_What is needed_
Go through the listing below, count the lines that contain "based", and state the number alone.

_Provided data_
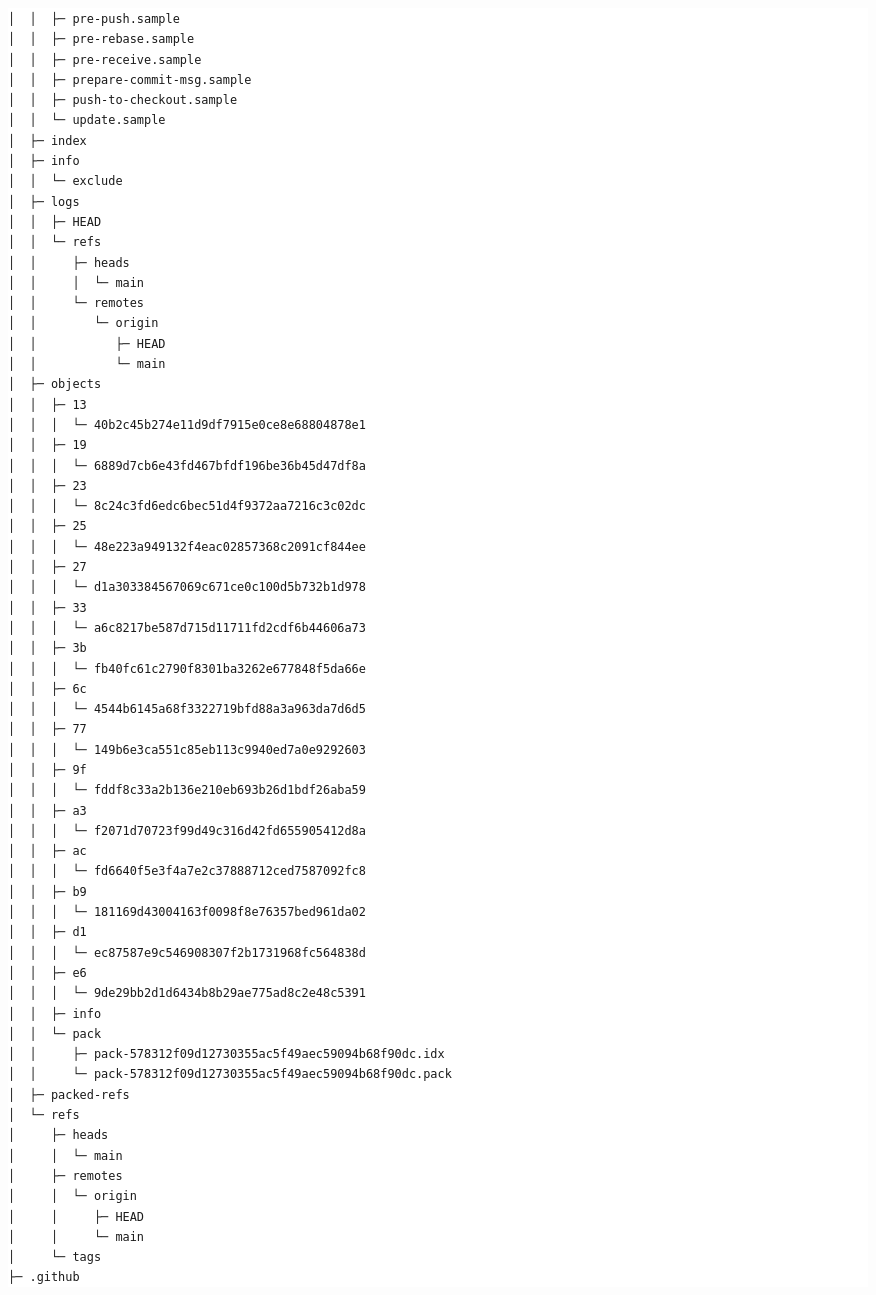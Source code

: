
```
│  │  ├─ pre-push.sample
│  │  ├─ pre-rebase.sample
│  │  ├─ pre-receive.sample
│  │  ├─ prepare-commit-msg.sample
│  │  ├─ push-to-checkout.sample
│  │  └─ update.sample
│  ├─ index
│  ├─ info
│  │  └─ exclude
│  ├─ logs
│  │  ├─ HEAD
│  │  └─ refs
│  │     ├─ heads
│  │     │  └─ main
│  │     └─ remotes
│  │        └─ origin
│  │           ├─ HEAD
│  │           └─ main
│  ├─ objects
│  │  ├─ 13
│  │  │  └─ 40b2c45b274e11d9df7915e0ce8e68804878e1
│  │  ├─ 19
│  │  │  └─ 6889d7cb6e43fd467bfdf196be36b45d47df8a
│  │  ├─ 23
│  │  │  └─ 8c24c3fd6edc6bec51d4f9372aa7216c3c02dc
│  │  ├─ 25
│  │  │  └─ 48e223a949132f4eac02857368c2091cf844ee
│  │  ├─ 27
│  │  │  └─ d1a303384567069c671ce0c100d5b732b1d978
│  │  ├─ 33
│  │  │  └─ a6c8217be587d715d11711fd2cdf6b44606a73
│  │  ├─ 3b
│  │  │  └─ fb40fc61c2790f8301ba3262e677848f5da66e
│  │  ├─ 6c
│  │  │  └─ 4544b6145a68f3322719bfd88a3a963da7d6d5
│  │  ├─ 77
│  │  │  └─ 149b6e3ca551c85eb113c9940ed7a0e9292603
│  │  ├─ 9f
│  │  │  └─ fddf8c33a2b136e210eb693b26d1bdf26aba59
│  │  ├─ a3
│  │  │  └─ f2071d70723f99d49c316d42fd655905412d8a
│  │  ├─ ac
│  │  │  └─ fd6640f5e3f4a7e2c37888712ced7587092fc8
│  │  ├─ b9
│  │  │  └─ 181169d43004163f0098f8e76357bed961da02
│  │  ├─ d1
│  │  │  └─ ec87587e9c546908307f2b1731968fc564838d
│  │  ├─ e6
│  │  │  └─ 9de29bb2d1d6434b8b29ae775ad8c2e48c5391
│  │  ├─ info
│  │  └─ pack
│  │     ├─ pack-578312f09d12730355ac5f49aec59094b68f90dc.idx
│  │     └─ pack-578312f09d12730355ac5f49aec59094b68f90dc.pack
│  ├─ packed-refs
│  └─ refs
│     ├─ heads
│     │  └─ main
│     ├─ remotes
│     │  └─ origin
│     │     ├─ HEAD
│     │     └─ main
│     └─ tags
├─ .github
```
...
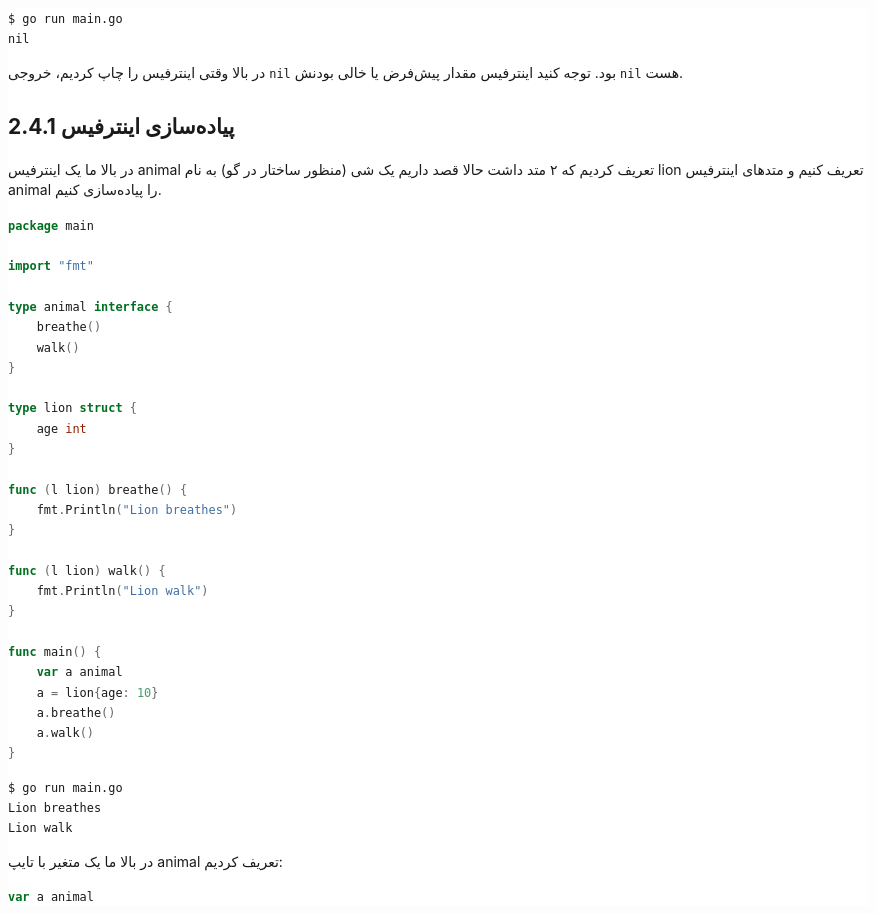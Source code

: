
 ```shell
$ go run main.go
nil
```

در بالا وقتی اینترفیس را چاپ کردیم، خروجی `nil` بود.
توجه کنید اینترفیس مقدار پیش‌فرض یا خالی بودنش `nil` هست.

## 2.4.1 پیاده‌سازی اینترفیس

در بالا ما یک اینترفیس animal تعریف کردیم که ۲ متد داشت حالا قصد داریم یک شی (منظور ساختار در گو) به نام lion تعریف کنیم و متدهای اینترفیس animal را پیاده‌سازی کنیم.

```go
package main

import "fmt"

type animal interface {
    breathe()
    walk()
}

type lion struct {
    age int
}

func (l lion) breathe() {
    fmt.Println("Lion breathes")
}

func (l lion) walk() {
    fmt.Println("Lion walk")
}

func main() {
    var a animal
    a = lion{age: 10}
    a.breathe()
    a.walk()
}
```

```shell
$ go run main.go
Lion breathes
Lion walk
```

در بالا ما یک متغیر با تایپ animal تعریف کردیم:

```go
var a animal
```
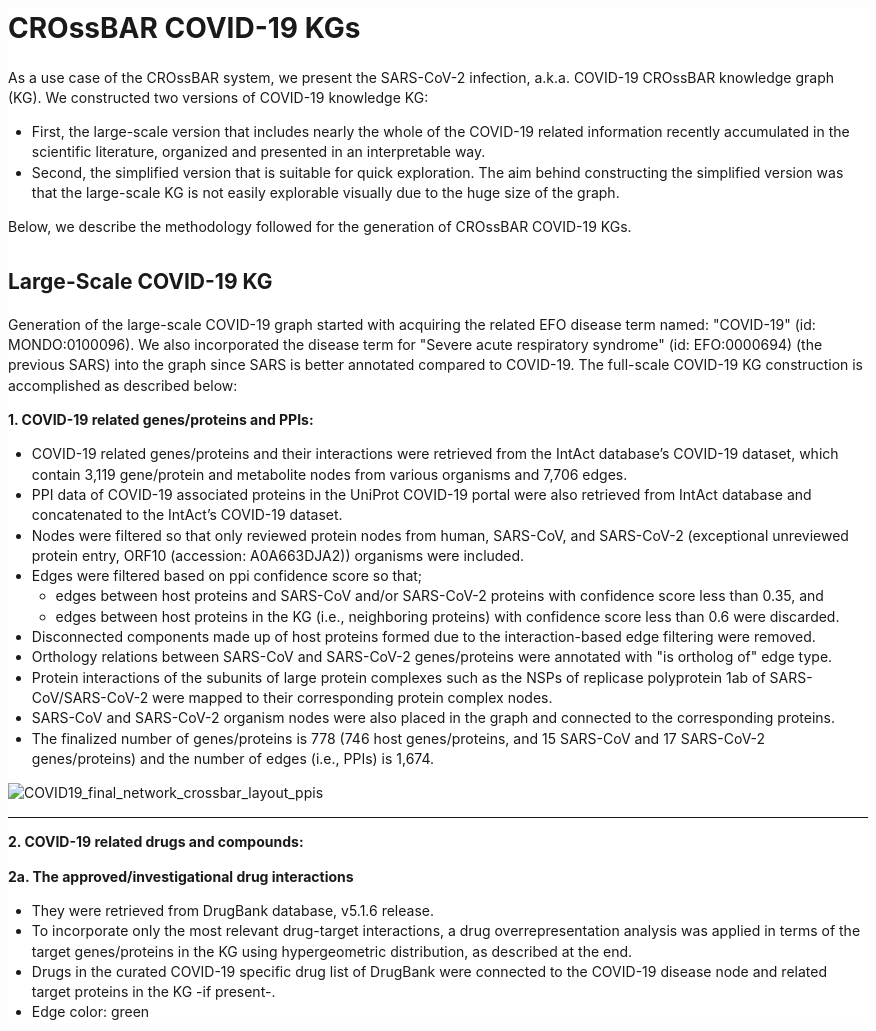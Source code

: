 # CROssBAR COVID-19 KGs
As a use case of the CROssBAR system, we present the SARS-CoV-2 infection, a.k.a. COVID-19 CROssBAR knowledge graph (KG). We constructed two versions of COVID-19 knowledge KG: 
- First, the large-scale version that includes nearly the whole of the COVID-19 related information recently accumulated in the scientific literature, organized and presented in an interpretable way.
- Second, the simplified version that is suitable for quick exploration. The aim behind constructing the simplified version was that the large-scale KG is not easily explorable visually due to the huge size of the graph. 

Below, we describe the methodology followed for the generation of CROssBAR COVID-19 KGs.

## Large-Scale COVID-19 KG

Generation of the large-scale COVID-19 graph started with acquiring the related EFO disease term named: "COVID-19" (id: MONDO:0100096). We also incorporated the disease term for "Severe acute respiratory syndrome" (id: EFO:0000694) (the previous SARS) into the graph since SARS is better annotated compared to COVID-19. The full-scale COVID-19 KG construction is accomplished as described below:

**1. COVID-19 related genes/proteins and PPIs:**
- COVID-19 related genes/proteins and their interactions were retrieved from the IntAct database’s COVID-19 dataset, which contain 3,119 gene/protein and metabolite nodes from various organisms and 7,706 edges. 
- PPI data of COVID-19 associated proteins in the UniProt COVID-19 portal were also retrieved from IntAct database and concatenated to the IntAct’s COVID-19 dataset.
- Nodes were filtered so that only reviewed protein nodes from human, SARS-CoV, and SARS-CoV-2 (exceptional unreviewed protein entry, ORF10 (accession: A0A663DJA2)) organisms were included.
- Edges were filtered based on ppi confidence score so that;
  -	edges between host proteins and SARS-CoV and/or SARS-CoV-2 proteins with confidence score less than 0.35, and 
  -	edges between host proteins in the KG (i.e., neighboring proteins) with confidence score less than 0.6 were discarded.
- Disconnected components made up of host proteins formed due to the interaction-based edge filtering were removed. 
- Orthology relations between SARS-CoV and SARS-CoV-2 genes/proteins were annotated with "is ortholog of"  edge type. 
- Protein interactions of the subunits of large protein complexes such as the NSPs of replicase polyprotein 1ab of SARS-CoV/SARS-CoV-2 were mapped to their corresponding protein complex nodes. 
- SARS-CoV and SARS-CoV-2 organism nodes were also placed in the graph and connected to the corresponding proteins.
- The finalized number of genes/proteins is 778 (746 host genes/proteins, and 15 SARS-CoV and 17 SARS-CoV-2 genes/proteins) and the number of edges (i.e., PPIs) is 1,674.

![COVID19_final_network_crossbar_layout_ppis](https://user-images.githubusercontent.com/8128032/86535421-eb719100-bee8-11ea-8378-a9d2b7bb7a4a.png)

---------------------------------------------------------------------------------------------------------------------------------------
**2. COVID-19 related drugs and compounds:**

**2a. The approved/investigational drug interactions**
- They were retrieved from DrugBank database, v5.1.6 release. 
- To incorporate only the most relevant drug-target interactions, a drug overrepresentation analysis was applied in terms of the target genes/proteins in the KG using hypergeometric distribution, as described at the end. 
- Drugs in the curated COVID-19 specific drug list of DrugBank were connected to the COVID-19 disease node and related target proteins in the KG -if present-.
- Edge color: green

_Problem solution_
2